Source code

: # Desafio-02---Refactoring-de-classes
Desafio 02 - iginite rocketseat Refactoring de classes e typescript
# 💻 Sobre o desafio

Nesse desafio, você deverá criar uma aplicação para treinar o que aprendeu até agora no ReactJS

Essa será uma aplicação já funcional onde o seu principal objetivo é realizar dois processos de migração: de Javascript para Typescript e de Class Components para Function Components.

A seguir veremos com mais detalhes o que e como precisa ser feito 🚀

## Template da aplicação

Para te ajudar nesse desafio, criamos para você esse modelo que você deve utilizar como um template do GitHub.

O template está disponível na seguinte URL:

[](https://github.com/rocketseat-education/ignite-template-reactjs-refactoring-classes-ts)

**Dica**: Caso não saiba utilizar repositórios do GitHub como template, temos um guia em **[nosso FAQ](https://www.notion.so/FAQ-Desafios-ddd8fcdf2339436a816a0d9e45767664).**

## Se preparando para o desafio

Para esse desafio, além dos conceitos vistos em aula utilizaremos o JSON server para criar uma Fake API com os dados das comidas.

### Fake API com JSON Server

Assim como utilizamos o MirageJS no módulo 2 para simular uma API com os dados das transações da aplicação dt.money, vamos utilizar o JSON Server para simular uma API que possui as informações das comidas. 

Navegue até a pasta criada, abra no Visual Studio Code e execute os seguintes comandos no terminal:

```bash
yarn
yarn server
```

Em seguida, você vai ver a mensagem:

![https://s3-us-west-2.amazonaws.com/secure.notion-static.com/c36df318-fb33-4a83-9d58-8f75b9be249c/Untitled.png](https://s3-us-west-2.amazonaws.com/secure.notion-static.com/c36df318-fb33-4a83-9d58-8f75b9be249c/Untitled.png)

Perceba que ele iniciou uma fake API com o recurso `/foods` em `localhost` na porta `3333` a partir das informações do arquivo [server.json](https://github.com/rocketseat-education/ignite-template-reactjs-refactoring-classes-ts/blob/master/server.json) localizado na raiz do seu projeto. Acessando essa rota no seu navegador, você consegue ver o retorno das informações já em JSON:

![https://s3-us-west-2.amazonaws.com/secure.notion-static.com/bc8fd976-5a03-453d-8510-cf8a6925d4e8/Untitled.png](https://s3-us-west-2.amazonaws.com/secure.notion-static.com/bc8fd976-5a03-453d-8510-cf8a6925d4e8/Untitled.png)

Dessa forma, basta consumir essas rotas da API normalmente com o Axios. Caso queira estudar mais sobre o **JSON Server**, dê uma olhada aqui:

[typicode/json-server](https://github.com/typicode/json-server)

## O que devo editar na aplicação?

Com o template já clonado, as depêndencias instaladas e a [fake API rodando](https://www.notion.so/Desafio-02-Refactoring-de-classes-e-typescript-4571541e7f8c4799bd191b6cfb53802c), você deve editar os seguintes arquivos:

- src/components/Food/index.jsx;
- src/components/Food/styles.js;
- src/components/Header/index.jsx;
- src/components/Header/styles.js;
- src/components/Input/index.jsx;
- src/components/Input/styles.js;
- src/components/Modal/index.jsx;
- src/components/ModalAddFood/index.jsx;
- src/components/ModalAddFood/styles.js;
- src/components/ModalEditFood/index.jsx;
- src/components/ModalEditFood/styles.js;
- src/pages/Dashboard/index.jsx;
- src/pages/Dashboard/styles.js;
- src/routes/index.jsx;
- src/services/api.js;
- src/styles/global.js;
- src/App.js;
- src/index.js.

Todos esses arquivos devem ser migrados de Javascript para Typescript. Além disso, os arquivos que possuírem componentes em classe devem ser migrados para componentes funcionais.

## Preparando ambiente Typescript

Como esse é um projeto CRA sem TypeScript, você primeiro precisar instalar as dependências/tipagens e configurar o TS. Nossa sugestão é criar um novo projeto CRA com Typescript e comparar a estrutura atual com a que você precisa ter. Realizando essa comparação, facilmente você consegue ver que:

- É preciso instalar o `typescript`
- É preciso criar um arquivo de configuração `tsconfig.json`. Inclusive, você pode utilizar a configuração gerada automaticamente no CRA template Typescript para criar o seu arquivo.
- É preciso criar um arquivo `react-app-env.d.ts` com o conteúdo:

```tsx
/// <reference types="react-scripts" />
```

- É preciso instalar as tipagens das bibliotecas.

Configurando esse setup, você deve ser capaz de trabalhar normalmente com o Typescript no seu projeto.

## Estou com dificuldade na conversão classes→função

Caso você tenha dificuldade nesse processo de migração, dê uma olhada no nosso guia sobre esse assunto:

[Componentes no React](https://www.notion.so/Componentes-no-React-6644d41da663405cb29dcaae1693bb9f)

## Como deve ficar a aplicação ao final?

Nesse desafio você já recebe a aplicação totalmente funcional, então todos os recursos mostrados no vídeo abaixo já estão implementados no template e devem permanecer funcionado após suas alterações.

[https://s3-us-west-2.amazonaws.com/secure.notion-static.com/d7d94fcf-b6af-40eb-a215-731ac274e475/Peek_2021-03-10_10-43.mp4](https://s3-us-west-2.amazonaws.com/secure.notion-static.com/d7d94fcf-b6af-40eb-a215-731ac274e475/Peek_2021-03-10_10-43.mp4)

┄┄┄┄┄┄┄┄┄┄┄┄┄┄┄┄┄┄┄┄

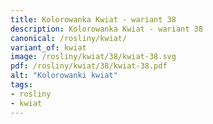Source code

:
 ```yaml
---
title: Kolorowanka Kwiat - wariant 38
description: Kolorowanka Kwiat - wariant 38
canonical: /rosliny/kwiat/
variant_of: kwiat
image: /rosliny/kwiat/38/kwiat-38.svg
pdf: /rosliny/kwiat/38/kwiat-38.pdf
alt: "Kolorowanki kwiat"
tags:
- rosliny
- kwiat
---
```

┄┄┄┄┄┄┄┄┄┄┄┄┄┄┄┄┄┄┄┄

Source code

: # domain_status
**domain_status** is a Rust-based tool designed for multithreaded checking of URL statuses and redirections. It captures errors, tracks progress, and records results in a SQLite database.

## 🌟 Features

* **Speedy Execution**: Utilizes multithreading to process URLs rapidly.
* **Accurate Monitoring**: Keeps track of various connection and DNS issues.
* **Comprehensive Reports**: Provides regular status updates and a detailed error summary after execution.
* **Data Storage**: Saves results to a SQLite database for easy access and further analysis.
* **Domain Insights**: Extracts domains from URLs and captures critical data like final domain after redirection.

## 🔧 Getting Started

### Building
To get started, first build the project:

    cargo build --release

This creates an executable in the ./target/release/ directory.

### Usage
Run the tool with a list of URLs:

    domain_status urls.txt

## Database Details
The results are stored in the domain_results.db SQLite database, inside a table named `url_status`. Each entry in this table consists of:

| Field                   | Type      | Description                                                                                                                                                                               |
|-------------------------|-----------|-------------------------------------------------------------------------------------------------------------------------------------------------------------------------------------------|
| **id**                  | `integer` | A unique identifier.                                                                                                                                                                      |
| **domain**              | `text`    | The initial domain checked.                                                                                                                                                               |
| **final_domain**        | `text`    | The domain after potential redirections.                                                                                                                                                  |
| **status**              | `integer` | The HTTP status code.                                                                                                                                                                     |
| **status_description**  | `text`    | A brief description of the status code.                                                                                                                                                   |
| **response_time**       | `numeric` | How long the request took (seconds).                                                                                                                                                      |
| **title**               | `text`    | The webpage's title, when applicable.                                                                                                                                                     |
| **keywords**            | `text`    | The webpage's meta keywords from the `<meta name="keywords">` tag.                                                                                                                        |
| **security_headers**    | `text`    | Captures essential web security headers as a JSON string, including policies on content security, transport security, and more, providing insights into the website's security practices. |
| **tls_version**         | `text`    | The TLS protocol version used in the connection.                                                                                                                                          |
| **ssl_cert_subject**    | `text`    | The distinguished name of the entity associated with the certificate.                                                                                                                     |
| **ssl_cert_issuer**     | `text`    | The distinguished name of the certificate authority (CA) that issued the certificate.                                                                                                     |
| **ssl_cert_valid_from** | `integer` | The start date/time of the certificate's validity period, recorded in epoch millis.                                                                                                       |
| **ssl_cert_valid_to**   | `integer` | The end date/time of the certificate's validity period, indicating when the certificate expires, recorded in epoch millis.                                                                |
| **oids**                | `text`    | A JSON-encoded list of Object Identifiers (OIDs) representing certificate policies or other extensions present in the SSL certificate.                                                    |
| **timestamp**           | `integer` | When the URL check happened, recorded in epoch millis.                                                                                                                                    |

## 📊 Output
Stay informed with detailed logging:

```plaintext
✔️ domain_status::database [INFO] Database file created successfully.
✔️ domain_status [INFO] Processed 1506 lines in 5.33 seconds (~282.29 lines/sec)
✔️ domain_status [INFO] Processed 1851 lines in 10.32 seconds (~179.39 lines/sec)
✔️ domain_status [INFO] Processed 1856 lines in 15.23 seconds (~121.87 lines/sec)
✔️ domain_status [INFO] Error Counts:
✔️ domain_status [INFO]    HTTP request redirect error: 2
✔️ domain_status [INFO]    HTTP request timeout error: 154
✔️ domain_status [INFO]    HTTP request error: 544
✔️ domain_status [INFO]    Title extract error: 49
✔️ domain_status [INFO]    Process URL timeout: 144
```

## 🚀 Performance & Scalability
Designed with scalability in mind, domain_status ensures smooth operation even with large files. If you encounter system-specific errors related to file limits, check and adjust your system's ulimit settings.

┄┄┄┄┄┄┄┄┄┄┄┄┄┄┄┄┄┄┄┄

■ **Problem description**
Report the number of lines in the entries above that include the word "ModalEditFood" and add nothing to it.

■ **Answer for this exercise**
2